I would hope, though, that Halls would get a reputation around the industry that would make it hard for him to find work again. Were I an actor or producer, I wouldn’t want him sharing a set with me.

Now that he’s had a second gun accident on his watch – this time fatal – you’d really hope so. I would have thought after his first gun accident he’d already have that reputation, but I guess not.

CGI can NOT fake a gun being fired well. For one thing, a gun has recoil which is hard for an actor to fake. Second, the gun may have an action that needs to cycle and eject brass. Third, the muzzle flash from the gun lights up the room.

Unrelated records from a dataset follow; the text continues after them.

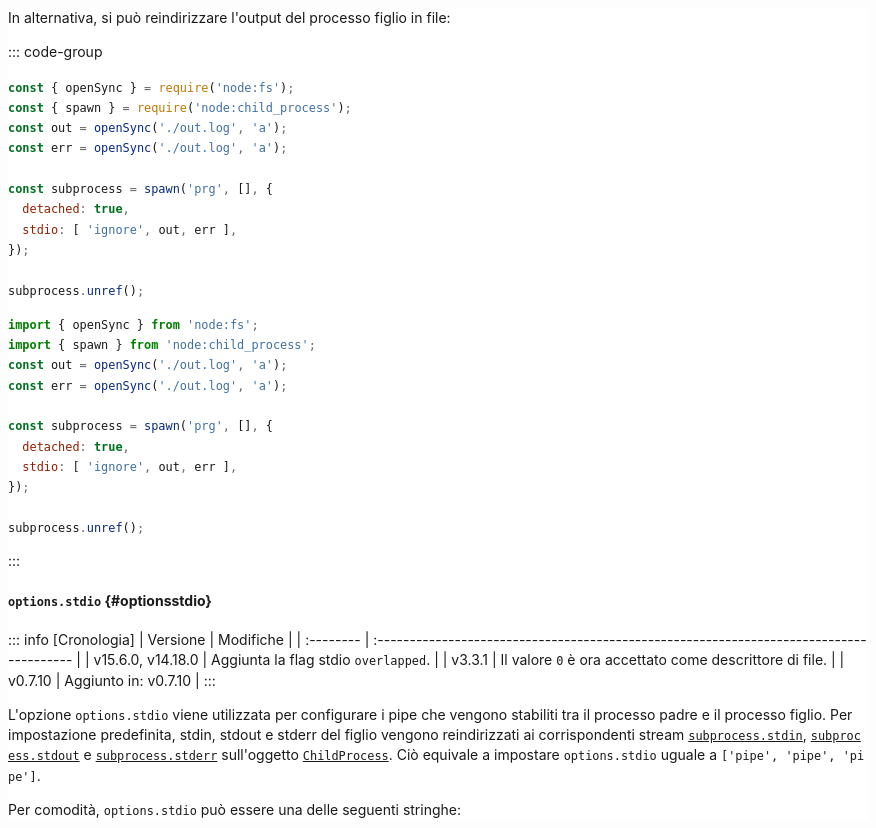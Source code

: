 In alternativa, si può reindirizzare l'output del processo figlio in file:

::: code-group
```js [CJS]
const { openSync } = require('node:fs');
const { spawn } = require('node:child_process');
const out = openSync('./out.log', 'a');
const err = openSync('./out.log', 'a');

const subprocess = spawn('prg', [], {
  detached: true,
  stdio: [ 'ignore', out, err ],
});

subprocess.unref();
```

```js [ESM]
import { openSync } from 'node:fs';
import { spawn } from 'node:child_process';
const out = openSync('./out.log', 'a');
const err = openSync('./out.log', 'a');

const subprocess = spawn('prg', [], {
  detached: true,
  stdio: [ 'ignore', out, err ],
});

subprocess.unref();
```
:::


#### `options.stdio` {#optionsstdio}

::: info [Cronologia]
| Versione  | Modifiche                                                                               |
| :-------- | :-------------------------------------------------------------------------------------- |
| v15.6.0, v14.18.0 | Aggiunta la flag stdio `overlapped`.                                                                   |
| v3.3.1    | Il valore `0` è ora accettato come descrittore di file.                                    |
| v0.7.10   | Aggiunto in: v0.7.10                                                                  |
:::

L'opzione `options.stdio` viene utilizzata per configurare i pipe che vengono stabiliti tra il processo padre e il processo figlio. Per impostazione predefinita, stdin, stdout e stderr del figlio vengono reindirizzati ai corrispondenti stream [`subprocess.stdin`](/it/nodejs/api/child_process#subprocessstdin), [`subprocess.stdout`](/it/nodejs/api/child_process#subprocessstdout) e [`subprocess.stderr`](/it/nodejs/api/child_process#subprocessstderr) sull'oggetto [`ChildProcess`](/it/nodejs/api/child_process#class-childprocess). Ciò equivale a impostare `options.stdio` uguale a `['pipe', 'pipe', 'pipe']`.

Per comodità, `options.stdio` può essere una delle seguenti stringhe:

Some productions use CGI to fake gunfire. You can always tell. Takes me right out of the show.

And if you are going to have prop guns that look exactly like real ones, you have just added another check ‘Make sure the gun can’t fire’. The movie sets already have an elaborate safety system that includes checking for real bullets. They failed.

Gun accidents on set are exceedingly rare. That shows that the developed procedures, when followed, are safe. We don’t need new rules - we need to enforce the ones we already have which are proven to work when followed.

Movie sets are dangerous places. There are numerous injuries and even deaths on movie sets. By far the most dangerous movie device is the helicopter. For example, there have been 37 deaths on movie sets between 1980 and 1990, and 24 of them involved helicopters. Why are we not focused on that? Because the gun debate fits in with our political debates and prejudices in a way that helicopter accidents don’t.

I’ll bet no one here knows that in 2020 a crane collapsed on a movie set and killed three people and injured ten more. In 2022 actor Ryan Fellows was killed in a car crash on set. In 2019 the director and AD of the film “The Story of Taiwan” wwere killed in a helicopter crash while filming.

Here’s a list of movie set accidents. Guns are not the problem. Car crashes, aircraft accidents, falls, electeocutions, stunts gone wrong and heavy things falling on people on set appear to make up the bulk of accidents.

Utter nonsense. Real gun fire conducted in laboratory conditions can be used to produce totally realistic effects. The recoil can be faked, that’s what acting is, and the recoil isn’t the same when blanks are used anyway. Prop guns that cycle and eject prop bullets can be made, although even that can be done with CGI.

An actor can’t fake recoil. It would just look like kids pretending with toys.
I do forsee a market for prop guns that use weights along with springs and/or compressed gas to simulate recoil, probably along with fake external cycling and some sort of muzzle light to help synchronize added digital effects.

Consider also: what part of Hollywood gunfights do any of y’all think are “realistic”?

Whether actors can “act” their way to realistic recoil or whether there is some kind of pneumatically- or electronically-powered alternative to producing the same is almost beside the point. Some of these actors can’t even hold a gun realistically, but I bet the vast majority of viewers either (a) don’t notice or (b) don’t care.

Yeah, “the guns are used realistically” is clearly not required.

We all have our " damn, i was just reminded this is fake" triggers. The most common for me is that the plants aren’t appropriate to the place or season the scene is supposed to be in.

Why do you assume that as an actor, Baldwin has knowledge of all of the inner workings of the safety protocols?